Critique de st Paul vis-à-vis de la loi et nouveauté christique, d'après Rm 7-8

Le thème du chapitre 7 de l'épître aux Romains c'est que la Loi ne sauve pas car elle est évacuée de sa puissance. La Loi comme parole est affaiblie, c'est l'asthénie. L'analyse de Paul s'appuie sur la distinction des deux "je" de Rm 7,15, et sur la distinction de vouloir le bien et le faire, car vouloir et faire dépendent de deux donations, tout en étant reliés entre eux (par une structure que Jean-Marie Martin met en évidence). Faire la Loi est devenu impossible, mais ce qui était impossible, Dieu l'a rendu possible en envoyant son Fils. Ce que dit Paul en Rm 8 précise le rôle de l'Esprit que J-M Martin préfère appeler Pneuma en gardant le terme grec.

Dans les années 1994-1996, Jean-Marie Martin a lu une partie de l'épître aux Romains à Saint-Bernard-de-Montparnasse.

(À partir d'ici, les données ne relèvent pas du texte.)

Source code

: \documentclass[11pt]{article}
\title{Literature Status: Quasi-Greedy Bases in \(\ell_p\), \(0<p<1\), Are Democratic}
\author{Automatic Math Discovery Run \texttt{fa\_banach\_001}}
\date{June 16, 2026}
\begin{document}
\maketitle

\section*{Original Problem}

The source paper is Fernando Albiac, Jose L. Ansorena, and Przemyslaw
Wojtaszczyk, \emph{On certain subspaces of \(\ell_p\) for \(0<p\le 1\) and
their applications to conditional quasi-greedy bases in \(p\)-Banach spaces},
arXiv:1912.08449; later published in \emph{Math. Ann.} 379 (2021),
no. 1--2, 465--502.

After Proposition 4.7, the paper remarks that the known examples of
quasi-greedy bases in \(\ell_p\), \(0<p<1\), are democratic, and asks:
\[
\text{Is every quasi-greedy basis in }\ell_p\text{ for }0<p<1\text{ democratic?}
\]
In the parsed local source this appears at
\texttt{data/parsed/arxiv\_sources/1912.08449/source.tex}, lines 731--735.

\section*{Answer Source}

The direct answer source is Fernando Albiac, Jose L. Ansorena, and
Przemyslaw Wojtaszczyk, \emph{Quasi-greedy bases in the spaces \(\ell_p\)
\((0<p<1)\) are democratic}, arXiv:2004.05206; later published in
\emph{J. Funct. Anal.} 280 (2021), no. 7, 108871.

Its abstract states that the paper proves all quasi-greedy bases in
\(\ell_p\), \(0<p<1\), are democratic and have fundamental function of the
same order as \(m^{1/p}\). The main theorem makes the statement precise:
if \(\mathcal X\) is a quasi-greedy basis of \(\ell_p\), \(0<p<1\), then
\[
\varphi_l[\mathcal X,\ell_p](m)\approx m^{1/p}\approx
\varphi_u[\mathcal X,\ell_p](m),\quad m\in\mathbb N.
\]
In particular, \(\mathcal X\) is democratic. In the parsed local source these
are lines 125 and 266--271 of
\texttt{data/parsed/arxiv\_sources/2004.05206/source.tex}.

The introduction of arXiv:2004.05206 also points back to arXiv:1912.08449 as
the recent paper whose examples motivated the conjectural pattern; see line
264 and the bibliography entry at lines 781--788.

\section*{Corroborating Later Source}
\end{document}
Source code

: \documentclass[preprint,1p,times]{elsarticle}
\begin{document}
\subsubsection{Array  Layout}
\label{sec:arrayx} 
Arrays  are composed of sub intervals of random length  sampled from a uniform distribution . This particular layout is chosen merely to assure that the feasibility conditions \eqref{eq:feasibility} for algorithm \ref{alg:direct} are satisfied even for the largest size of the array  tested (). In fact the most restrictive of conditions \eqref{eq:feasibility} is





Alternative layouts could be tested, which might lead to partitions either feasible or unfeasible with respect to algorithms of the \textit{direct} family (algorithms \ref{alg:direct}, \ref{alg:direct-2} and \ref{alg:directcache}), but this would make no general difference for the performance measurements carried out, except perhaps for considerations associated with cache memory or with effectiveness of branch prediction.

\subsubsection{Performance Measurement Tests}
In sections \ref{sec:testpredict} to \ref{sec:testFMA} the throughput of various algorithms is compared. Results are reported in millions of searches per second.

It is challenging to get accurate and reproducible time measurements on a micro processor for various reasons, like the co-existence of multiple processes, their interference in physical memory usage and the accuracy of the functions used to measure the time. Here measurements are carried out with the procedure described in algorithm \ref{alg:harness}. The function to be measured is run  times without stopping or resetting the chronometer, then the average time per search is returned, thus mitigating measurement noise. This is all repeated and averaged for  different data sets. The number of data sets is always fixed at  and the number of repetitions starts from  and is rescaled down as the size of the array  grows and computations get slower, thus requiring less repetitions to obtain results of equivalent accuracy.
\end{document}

Ce qui est mis ici est extrait de ce qu'il a dit en janvier 1996. C'est dans la ligne de ce qu'il disait lorsqu'il était professeur de théologie à l'Institut Catholique de Paris.

Ici figure un survol de quelques versets de Rm 7-8. Pour une lecture suivie et plus d'explications, voir Rm 7, 7-25. La distinction du "je" qui veut et du "je" qui fait. Les différents sens du mot loi chez Paul et Le pneuma d'après saint Paul ; Lecture glosée de Rm 5, 1-5 et Rm 8, 3-30.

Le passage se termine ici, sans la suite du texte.